● **DATA TO PROCESS**
• • • • •

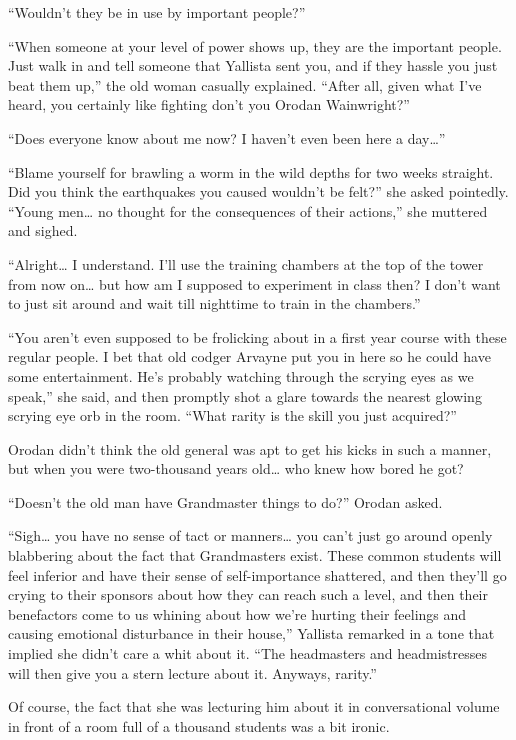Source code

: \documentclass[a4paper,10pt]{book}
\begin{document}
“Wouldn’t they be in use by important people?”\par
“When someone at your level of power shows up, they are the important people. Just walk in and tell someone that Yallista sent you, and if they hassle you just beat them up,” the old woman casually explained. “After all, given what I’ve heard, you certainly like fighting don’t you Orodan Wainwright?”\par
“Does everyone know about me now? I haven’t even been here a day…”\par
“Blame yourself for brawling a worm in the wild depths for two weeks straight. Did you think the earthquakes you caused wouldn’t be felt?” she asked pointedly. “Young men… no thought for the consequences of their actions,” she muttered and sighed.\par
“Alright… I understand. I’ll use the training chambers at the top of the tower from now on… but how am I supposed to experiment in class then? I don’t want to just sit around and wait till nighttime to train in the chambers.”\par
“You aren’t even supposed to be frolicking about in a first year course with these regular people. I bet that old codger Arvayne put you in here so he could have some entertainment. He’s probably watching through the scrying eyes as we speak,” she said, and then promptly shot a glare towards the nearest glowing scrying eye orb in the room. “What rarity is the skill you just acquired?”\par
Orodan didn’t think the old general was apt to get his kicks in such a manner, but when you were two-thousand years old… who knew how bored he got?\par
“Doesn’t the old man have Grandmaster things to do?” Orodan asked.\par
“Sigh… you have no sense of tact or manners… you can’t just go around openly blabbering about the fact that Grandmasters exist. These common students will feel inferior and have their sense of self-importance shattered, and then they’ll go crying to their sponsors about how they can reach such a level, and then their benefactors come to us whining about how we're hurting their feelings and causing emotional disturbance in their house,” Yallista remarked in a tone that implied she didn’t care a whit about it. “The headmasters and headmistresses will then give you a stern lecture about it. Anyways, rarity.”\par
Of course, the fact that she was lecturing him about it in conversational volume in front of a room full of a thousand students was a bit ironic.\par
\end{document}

• • • • •

● **PROBLEM TO SOLVE**
No picture should be included when the data are set down again exactly.

● **EXERCISE RESULT**
Source code

: \documentclass[a4paper,10pt]{book}
\begin{document}
“Wouldn’t they be in use by important people?”\par
“When someone at your level of power shows up, they are the important people. Just walk in and tell someone that Yallista sent you, and if they hassle you just beat them up,” the old woman casually explained. “After all, given what I’ve heard, you certainly like fighting don’t you Orodan Wainwright?”\par
“Does everyone know about me now? I haven’t even been here a day…”\par
“Blame yourself for brawling a worm in the wild depths for two weeks straight. Did you think the earthquakes you caused wouldn’t be felt?” she asked pointedly. “Young men… no thought for the consequences of their actions,” she muttered and sighed.\par
“Alright… I understand. I’ll use the training chambers at the top of the tower from now on… but how am I supposed to experiment in class then? I don’t want to just sit around and wait till nighttime to train in the chambers.”\par
“You aren’t even supposed to be frolicking about in a first year course with these regular people. I bet that old codger Arvayne put you in here so he could have some entertainment. He’s probably watching through the scrying eyes as we speak,” she said, and then promptly shot a glare towards the nearest glowing scrying eye orb in the room. “What rarity is the skill you just acquired?”\par
Orodan didn’t think the old general was apt to get his kicks in such a manner, but when you were two-thousand years old… who knew how bored he got?\par
“Doesn’t the old man have Grandmaster things to do?” Orodan asked.\par
“Sigh… you have no sense of tact or manners… you can’t just go around openly blabbering about the fact that Grandmasters exist. These common students will feel inferior and have their sense of self-importance shattered, and then they’ll go crying to their sponsors about how they can reach such a level, and then their benefactors come to us whining about how we're hurting their feelings and causing emotional disturbance in their house,” Yallista remarked in a tone that implied she didn’t care a whit about it. “The headmasters and headmistresses will then give you a stern lecture about it. Anyways, rarity.”\par
Of course, the fact that she was lecturing him about it in conversational volume in front of a room full of a thousand students was a bit ironic.\par
\end{document}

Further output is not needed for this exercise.